[Stored data entries]
+++
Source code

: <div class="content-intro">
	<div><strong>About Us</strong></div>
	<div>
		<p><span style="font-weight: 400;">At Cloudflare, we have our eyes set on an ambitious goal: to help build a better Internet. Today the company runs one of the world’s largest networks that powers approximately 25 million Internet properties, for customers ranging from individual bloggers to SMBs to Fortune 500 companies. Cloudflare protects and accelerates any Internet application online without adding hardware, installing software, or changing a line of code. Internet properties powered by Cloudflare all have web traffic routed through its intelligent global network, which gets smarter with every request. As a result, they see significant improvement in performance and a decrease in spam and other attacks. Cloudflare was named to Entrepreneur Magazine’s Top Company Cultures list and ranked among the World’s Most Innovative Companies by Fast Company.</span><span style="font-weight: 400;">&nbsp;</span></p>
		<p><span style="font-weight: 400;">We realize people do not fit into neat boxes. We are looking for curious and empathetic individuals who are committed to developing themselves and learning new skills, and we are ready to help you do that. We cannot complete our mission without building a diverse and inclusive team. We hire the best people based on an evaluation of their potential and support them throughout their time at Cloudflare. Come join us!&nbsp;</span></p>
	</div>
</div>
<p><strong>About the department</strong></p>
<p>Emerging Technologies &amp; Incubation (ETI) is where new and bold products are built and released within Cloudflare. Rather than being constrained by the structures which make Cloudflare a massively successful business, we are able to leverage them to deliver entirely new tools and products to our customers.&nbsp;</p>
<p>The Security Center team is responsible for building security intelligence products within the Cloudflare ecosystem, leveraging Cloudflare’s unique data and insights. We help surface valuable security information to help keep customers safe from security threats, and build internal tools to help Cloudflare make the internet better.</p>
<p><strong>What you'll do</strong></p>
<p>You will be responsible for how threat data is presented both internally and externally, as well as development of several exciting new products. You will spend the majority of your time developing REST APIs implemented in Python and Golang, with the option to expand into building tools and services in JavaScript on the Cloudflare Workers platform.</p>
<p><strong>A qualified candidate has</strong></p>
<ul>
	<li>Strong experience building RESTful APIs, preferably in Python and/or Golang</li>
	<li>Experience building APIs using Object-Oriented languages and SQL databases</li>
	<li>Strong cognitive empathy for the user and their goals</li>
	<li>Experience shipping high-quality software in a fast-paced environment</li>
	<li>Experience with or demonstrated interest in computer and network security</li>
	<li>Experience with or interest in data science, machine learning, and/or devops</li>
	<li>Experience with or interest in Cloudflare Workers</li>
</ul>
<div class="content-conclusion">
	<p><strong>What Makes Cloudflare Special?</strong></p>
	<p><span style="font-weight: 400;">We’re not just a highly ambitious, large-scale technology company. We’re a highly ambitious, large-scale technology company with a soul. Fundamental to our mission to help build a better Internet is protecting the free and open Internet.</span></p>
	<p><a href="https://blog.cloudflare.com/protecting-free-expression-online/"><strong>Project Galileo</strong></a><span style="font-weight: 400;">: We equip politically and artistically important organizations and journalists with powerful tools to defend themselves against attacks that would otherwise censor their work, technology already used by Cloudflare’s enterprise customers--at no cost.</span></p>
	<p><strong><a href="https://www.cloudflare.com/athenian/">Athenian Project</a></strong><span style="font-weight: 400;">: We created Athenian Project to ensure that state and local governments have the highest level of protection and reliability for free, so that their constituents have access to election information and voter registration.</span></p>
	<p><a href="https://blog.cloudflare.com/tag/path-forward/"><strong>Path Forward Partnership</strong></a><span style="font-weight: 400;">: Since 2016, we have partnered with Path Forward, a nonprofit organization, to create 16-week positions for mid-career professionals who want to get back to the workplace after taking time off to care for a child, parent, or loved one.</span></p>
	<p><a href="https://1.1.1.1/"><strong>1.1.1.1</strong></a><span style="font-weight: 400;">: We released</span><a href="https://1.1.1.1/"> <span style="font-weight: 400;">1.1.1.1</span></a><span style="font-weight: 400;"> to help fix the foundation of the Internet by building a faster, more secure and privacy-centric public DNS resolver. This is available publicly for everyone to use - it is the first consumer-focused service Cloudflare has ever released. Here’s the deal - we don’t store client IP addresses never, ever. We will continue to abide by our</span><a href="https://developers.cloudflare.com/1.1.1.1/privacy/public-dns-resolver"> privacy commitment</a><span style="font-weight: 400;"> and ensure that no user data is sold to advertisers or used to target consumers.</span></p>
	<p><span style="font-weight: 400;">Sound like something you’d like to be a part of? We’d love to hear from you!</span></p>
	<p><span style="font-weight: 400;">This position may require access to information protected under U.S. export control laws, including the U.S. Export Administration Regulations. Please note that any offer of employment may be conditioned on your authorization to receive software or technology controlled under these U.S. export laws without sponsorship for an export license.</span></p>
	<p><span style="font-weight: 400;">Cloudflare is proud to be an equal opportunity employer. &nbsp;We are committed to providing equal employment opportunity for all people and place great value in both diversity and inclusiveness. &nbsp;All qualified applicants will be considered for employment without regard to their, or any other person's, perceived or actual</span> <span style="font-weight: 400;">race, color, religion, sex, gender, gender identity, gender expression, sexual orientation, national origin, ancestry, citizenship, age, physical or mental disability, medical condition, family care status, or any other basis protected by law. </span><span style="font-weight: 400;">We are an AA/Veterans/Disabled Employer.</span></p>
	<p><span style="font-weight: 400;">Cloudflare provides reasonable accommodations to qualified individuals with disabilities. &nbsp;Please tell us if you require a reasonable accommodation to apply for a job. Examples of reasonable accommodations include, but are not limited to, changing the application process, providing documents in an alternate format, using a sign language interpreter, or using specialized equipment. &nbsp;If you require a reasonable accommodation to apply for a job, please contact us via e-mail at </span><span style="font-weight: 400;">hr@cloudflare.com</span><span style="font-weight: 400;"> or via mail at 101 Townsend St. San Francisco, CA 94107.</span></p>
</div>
+++
* Required action *
The answer must be every line of the records that contains the word "class".

* Answer section *
: <div class="content-intro">
<div class="content-conclusion">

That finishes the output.